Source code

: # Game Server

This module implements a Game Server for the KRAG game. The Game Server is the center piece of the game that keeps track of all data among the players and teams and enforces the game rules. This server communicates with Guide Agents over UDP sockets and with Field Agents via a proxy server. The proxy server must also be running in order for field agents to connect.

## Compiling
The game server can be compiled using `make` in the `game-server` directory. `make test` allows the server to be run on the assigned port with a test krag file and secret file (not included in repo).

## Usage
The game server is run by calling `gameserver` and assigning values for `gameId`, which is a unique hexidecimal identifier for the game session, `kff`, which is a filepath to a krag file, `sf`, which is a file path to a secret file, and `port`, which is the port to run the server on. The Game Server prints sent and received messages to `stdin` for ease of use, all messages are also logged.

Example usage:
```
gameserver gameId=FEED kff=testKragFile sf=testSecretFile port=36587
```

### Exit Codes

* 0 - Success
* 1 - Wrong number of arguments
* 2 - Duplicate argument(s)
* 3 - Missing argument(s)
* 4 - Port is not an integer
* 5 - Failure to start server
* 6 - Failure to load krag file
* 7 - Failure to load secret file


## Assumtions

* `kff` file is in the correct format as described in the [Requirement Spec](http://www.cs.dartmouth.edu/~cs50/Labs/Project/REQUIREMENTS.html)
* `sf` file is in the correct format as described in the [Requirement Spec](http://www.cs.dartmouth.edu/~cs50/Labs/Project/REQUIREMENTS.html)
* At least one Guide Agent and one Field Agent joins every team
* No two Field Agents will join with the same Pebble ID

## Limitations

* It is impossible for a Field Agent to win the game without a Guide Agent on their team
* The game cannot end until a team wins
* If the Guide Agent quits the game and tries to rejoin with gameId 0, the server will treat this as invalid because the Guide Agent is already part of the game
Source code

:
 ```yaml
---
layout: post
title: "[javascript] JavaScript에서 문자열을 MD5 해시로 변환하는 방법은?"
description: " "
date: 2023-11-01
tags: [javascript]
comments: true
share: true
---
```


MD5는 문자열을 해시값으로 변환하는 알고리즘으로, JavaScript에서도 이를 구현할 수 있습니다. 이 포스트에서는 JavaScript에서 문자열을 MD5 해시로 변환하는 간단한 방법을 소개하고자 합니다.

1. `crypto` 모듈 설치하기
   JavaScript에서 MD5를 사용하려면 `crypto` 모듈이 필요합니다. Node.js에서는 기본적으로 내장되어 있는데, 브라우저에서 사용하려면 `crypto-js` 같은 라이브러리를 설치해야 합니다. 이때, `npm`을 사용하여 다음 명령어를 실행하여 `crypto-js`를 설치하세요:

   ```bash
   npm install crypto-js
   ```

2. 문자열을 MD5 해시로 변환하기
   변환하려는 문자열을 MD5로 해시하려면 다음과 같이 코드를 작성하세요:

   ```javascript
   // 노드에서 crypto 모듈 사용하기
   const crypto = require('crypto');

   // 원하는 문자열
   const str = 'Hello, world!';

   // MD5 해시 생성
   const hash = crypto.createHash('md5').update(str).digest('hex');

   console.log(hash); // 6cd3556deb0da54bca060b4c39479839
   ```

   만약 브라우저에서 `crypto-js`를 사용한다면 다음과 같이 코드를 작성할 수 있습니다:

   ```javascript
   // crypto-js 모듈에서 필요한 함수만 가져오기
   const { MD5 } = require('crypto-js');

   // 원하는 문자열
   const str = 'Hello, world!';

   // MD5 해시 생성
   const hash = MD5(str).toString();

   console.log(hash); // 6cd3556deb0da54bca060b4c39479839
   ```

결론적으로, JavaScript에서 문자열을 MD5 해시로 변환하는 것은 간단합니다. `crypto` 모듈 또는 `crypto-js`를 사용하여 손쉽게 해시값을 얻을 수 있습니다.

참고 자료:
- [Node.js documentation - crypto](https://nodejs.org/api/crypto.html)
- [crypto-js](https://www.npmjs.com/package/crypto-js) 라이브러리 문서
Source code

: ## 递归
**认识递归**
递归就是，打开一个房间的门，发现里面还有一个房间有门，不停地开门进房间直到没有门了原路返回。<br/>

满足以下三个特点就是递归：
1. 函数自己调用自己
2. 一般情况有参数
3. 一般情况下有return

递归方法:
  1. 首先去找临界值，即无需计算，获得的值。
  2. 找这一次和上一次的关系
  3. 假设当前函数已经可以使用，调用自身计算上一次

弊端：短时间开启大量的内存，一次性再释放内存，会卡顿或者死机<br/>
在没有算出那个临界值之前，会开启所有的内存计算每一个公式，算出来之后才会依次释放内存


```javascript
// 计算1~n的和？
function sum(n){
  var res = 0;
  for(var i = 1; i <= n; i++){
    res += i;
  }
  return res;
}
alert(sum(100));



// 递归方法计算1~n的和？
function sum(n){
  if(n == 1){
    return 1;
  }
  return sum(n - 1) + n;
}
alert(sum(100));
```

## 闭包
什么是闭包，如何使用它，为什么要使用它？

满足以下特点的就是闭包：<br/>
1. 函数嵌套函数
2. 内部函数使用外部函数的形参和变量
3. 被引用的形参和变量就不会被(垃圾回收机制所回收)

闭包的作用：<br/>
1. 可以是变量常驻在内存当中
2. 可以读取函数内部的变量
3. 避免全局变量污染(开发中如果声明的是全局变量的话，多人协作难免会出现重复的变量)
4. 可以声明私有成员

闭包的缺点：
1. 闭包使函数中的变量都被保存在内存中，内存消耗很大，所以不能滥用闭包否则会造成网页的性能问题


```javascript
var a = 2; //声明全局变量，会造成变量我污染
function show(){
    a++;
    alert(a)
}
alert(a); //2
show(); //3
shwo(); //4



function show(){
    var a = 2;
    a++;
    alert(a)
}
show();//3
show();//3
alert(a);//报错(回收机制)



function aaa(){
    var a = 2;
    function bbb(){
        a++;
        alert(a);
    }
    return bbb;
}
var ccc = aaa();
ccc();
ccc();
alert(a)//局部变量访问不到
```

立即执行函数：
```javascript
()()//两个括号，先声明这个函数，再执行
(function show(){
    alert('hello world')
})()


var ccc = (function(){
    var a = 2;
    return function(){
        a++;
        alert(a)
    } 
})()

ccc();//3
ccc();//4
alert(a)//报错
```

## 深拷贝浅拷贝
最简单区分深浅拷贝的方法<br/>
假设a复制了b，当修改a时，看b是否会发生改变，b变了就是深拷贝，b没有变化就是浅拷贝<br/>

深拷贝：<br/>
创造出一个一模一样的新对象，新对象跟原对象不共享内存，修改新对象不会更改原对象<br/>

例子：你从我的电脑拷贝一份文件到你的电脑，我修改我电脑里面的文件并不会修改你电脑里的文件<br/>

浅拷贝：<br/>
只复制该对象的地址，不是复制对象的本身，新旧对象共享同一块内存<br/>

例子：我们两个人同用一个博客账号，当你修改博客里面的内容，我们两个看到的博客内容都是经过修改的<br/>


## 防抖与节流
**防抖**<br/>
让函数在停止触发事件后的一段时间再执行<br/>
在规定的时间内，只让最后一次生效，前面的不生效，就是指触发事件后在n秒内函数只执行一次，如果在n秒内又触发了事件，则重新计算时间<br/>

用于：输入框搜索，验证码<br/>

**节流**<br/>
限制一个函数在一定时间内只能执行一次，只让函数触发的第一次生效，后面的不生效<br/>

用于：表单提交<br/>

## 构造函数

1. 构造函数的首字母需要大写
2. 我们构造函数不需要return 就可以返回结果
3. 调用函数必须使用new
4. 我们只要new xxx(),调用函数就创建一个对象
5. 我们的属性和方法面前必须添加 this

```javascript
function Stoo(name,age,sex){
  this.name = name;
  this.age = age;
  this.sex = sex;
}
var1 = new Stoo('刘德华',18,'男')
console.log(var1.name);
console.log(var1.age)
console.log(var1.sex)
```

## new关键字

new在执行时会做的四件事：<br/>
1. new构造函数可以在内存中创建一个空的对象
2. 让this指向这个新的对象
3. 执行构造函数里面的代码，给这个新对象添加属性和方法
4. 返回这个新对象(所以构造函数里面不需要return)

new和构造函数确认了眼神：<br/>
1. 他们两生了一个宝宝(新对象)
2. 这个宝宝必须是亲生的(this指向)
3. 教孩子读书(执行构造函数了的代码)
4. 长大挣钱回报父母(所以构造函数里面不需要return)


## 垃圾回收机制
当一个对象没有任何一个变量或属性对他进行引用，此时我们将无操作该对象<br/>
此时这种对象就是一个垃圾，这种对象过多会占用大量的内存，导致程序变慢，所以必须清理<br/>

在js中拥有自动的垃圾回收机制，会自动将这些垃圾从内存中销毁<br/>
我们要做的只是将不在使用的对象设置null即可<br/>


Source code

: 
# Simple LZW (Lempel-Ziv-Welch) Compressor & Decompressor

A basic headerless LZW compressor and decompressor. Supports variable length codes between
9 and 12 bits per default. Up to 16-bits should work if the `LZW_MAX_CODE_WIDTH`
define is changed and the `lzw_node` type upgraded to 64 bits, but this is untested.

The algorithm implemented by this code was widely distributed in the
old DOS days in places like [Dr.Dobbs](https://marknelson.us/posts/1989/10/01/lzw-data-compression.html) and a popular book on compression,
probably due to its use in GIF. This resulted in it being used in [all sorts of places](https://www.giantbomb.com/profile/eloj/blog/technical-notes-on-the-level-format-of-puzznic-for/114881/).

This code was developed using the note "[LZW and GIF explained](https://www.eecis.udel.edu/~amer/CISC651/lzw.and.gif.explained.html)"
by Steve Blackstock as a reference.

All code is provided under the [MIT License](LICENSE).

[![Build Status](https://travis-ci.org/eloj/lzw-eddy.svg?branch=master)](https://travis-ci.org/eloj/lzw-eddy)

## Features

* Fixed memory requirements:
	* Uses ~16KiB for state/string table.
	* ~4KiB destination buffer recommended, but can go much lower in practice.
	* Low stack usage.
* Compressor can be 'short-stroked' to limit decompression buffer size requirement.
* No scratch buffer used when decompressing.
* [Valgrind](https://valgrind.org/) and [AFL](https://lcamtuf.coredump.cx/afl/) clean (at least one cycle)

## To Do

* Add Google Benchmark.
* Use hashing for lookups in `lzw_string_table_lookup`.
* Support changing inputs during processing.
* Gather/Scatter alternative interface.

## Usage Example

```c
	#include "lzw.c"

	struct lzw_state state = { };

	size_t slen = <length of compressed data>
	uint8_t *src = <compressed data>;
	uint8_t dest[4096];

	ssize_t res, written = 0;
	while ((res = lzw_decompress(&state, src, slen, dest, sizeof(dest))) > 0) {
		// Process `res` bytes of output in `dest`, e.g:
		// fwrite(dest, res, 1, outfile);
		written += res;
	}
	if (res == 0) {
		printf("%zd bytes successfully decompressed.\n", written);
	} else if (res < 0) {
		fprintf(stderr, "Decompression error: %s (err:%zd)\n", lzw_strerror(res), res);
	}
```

- - - -

- **Aim of the exercise**: Copy range, inclusive: the line holding "probably due to" to the line holding "by Steve Blackstock as a reference.". Reproduce exactly those lines of the records above and no others.

- **Response to this exercise**:
probably due to its use in GIF. This resulted in it being used in [all sorts of places](https://www.giantbomb.com/profile/eloj/blog/technical-notes-on-the-level-format-of-puzznic-for/114881/).

This code was developed using the note "[LZW and GIF explained](https://www.eecis.udel.edu/~amer/CISC651/lzw.and.gif.explained.html)"
by Steve Blackstock as a reference.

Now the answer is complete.